### What the task requires
Transcribe the records below exactly as they appear.

### Records provided
○ ○ ○ ○ ○
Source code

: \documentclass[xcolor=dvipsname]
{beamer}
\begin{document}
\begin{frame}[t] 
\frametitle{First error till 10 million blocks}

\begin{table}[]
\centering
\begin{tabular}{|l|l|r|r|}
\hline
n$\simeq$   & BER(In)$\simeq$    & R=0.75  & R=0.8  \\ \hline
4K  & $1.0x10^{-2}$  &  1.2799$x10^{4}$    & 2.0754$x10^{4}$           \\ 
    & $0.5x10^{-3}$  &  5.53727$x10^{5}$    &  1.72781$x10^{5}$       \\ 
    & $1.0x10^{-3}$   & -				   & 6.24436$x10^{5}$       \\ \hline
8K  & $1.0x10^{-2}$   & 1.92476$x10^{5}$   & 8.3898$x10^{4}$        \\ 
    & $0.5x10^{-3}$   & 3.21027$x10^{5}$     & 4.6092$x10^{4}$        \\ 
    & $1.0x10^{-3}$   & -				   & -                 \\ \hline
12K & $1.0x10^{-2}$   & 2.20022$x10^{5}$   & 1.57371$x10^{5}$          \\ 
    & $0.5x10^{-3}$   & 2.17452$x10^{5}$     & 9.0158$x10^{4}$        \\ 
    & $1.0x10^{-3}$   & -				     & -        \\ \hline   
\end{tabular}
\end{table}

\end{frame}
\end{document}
○ ○ ○ ○ ○
### Output of the task
Source code

: \documentclass[xcolor=dvipsname]
{beamer}
\begin{document}
\begin{frame}[t] 
\frametitle{First error till 10 million blocks}

\begin{table}[]
\centering
\begin{tabular}{|l|l|r|r|}
\hline
n$\simeq$   & BER(In)$\simeq$    & R=0.75  & R=0.8  \\ \hline
4K  & $1.0x10^{-2}$  &  1.2799$x10^{4}$    & 2.0754$x10^{4}$           \\ 
    & $0.5x10^{-3}$  &  5.53727$x10^{5}$    &  1.72781$x10^{5}$       \\ 
    & $1.0x10^{-3}$   & -				   & 6.24436$x10^{5}$       \\ \hline
8K  & $1.0x10^{-2}$   & 1.92476$x10^{5}$   & 8.3898$x10^{4}$        \\ 
    & $0.5x10^{-3}$   & 3.21027$x10^{5}$     & 4.6092$x10^{4}$        \\ 
    & $1.0x10^{-3}$   & -				   & -                 \\ \hline
12K & $1.0x10^{-2}$   & 2.20022$x10^{5}$   & 1.57371$x10^{5}$          \\ 
    & $0.5x10^{-3}$   & 2.17452$x10^{5}$     & 9.0158$x10^{4}$        \\ 
    & $1.0x10^{-3}$   & -				     & -        \\ \hline   
\end{tabular}
\end{table}

\end{frame}
\end{document}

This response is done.